### What you are asked to do
Your response must be made up of each line in the data below that contains the string "Properties".

--- START ---

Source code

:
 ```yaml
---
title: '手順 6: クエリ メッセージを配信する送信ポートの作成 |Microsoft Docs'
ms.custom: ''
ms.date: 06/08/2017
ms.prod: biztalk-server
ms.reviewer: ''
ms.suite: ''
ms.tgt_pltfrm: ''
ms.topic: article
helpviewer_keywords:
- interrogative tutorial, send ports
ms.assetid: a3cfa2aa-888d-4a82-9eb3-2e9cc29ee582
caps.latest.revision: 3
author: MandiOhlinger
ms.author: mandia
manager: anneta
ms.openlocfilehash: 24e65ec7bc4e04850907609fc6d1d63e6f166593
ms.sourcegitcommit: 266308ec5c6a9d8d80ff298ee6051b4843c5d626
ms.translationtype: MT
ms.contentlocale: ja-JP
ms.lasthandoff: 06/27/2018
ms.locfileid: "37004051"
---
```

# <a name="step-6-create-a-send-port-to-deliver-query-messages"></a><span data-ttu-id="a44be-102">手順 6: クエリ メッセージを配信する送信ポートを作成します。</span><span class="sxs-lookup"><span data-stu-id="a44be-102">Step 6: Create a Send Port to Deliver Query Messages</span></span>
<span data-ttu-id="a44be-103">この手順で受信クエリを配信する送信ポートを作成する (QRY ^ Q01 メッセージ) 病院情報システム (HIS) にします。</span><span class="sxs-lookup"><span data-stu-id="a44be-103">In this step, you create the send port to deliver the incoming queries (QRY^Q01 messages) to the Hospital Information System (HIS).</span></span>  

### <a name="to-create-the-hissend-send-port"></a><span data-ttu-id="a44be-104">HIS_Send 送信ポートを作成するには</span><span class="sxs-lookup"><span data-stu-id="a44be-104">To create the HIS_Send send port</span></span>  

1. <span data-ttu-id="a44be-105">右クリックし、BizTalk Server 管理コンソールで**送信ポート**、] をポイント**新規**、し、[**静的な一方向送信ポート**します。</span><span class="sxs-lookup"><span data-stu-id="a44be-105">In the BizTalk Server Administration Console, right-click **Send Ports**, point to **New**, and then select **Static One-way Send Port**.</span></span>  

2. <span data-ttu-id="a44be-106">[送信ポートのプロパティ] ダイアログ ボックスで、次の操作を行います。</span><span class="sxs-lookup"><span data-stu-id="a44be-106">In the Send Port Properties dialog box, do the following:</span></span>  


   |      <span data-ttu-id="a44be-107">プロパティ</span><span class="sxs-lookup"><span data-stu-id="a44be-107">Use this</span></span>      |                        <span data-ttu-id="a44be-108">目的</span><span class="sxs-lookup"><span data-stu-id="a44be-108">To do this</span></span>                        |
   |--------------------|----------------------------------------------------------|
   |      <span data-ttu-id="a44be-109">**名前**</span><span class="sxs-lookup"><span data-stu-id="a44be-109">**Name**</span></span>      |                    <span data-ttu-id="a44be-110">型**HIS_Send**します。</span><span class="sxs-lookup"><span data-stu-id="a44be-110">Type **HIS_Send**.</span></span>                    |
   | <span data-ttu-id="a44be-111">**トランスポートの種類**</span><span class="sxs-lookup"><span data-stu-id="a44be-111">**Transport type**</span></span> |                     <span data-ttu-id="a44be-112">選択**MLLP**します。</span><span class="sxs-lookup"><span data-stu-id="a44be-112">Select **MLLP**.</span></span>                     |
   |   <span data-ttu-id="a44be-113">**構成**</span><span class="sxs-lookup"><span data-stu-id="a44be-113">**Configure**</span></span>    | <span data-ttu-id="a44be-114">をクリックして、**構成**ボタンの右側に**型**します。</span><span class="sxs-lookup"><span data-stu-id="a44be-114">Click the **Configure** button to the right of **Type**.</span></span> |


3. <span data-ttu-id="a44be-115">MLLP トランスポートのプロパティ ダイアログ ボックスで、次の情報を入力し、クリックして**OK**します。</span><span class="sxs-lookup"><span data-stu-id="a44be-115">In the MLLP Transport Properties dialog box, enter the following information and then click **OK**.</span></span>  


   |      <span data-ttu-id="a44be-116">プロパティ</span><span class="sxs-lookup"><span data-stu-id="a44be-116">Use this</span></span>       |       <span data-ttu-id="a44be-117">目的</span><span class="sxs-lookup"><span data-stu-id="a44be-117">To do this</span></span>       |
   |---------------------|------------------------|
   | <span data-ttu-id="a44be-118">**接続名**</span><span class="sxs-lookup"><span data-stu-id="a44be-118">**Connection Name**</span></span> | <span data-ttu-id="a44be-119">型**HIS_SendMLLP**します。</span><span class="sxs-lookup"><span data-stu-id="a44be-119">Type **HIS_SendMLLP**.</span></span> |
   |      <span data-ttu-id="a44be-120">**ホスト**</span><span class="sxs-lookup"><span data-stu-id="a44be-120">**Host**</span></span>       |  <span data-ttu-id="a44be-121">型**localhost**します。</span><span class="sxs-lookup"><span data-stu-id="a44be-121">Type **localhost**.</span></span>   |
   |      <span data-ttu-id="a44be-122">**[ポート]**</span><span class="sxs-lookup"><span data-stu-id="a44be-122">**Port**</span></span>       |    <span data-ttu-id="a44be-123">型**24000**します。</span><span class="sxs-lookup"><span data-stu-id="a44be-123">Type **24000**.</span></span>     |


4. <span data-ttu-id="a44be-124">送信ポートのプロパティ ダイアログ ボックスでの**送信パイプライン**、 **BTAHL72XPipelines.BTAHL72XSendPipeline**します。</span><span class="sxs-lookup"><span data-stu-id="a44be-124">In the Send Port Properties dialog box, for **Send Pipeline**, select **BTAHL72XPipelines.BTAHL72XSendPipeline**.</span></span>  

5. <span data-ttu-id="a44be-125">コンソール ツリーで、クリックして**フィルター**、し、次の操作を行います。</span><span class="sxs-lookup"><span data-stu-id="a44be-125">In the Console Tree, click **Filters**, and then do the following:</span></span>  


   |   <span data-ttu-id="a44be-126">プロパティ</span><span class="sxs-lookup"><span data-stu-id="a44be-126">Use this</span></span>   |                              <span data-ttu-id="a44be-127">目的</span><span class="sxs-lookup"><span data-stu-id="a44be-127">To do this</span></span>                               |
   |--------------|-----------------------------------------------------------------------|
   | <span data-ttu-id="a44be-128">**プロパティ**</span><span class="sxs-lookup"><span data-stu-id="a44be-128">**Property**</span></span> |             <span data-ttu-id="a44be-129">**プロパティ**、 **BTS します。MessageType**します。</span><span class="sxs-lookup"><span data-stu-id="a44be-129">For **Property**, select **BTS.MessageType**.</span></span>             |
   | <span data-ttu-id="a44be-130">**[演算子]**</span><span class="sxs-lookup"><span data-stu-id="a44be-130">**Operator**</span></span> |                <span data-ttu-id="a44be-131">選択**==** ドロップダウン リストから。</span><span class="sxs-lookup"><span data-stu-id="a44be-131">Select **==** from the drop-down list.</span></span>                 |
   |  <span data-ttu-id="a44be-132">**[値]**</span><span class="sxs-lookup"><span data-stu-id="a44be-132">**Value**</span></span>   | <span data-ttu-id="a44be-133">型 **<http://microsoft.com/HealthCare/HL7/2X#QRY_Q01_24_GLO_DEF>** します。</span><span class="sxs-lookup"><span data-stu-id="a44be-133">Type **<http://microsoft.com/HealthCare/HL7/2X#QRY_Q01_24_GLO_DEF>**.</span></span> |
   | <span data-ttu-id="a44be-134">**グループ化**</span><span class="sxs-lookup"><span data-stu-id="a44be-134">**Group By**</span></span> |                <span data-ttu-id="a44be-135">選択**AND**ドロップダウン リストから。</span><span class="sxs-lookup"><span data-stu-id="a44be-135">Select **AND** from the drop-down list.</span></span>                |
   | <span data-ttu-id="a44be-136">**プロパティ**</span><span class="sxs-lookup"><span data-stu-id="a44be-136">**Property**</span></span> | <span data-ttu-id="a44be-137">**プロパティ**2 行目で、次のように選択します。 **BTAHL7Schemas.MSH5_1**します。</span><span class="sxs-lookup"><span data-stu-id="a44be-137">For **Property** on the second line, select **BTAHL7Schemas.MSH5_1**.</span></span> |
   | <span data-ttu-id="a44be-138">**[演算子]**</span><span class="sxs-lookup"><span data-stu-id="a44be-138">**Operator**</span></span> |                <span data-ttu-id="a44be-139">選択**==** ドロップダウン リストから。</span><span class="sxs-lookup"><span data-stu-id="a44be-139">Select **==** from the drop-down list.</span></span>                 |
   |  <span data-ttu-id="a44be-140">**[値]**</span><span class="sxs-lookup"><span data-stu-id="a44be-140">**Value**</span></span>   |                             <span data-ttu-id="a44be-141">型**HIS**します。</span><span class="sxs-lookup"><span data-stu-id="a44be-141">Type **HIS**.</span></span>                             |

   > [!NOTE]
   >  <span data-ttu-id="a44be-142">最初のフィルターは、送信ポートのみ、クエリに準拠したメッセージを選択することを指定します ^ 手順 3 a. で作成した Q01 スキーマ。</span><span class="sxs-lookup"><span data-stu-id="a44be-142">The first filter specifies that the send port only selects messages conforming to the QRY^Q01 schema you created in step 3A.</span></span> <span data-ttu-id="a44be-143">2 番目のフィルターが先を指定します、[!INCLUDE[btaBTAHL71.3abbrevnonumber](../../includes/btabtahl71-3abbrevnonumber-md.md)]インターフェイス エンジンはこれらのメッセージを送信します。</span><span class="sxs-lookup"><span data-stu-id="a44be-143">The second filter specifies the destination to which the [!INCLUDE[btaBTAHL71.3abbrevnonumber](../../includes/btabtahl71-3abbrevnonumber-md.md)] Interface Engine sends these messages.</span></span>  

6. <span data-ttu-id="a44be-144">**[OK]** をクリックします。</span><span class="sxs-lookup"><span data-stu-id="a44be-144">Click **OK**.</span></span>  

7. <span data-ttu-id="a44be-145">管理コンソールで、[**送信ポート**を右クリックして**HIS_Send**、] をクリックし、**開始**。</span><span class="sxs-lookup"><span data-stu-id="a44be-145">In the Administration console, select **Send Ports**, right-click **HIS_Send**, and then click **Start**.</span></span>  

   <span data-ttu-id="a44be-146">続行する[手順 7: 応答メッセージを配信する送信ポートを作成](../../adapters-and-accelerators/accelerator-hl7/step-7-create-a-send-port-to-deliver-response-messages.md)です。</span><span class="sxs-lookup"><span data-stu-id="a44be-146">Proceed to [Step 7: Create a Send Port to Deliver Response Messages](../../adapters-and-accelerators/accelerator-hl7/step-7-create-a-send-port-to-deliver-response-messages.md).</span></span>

--- END ---

### Answer box
2. <span data-ttu-id="a44be-106">[送信ポートのプロパティ] ダイアログ ボックスで、次の操作を行います。</span><span class="sxs-lookup"><span data-stu-id="a44be-106">In the Send Port Properties dialog box, do the following:</span></span>  
3. <span data-ttu-id="a44be-115">MLLP トランスポートのプロパティ ダイアログ ボックスで、次の情報を入力し、クリックして**OK**します。</span><span class="sxs-lookup"><span data-stu-id="a44be-115">In the MLLP Transport Properties dialog box, enter the following information and then click **OK**.</span></span>  
4. <span data-ttu-id="a44be-124">送信ポートのプロパティ ダイアログ ボックスでの**送信パイプライン**、 **BTAHL72XPipelines.BTAHL72XSendPipeline**します。</span><span class="sxs-lookup"><span data-stu-id="a44be-124">In the Send Port Properties dialog box, for **Send Pipeline**, select **BTAHL72XPipelines.BTAHL72XSendPipeline**.</span></span>  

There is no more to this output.